= Beginning of Section =

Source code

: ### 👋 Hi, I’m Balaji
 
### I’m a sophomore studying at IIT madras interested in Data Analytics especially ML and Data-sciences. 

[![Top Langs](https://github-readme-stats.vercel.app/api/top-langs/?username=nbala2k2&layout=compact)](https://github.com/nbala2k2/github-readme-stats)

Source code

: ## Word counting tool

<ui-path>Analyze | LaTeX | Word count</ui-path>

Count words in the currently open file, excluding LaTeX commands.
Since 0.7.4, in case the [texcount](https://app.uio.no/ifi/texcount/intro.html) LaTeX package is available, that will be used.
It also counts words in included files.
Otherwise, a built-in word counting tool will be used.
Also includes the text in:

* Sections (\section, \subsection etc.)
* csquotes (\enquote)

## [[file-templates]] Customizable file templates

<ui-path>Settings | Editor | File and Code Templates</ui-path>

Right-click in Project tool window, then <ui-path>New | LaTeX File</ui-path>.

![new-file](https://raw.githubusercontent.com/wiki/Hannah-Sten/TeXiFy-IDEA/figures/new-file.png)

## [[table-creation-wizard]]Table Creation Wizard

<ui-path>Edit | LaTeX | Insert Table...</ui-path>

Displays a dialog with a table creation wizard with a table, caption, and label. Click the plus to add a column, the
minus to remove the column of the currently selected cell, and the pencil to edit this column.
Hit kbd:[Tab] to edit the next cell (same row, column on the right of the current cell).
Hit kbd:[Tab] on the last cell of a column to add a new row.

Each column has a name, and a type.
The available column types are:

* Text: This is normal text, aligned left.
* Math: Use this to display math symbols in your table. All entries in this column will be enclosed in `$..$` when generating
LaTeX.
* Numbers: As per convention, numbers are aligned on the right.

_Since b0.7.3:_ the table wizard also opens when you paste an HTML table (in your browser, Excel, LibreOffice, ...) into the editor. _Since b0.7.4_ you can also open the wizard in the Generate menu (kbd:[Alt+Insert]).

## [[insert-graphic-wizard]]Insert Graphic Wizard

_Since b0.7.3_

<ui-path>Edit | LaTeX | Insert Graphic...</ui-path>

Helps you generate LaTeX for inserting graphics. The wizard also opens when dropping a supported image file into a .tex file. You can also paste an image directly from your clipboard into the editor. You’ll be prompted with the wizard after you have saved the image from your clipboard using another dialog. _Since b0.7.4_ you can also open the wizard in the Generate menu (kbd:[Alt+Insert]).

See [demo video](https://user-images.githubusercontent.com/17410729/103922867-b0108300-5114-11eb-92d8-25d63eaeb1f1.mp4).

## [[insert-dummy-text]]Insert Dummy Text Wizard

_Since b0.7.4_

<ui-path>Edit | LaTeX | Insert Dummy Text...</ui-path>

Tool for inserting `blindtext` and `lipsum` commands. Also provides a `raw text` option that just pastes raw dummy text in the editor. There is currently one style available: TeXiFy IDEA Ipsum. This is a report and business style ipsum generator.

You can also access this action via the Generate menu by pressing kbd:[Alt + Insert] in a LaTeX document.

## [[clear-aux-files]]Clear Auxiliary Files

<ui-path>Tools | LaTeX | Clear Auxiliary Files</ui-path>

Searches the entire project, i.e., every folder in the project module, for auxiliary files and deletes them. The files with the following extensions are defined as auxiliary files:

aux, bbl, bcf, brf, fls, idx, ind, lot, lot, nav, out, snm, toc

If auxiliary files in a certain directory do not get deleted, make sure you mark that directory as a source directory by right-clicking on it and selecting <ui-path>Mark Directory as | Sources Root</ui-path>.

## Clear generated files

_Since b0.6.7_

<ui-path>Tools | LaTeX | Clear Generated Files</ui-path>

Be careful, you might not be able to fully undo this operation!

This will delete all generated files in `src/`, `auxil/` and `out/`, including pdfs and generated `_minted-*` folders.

= End of Section =

## TRY IT:
Using only the data above, copy out the lines that include the word "inserting".

## EXERCISE OUTPUT:
Helps you generate LaTeX for inserting graphics. The wizard also opens when dropping a supported image file into a .tex file. You can also paste an image directly from your clipboard into the editor. You’ll be prompted with the wizard after you have saved the image from your clipboard using another dialog. _Since b0.7.4_ you can also open the wizard in the Generate menu (kbd:[Alt+Insert]).
Tool for inserting `blindtext` and `lipsum` commands. Also provides a `raw text` option that just pastes raw dummy text in the editor. There is currently one style available: TeXiFy IDEA Ipsum. This is a report and business style ipsum generator.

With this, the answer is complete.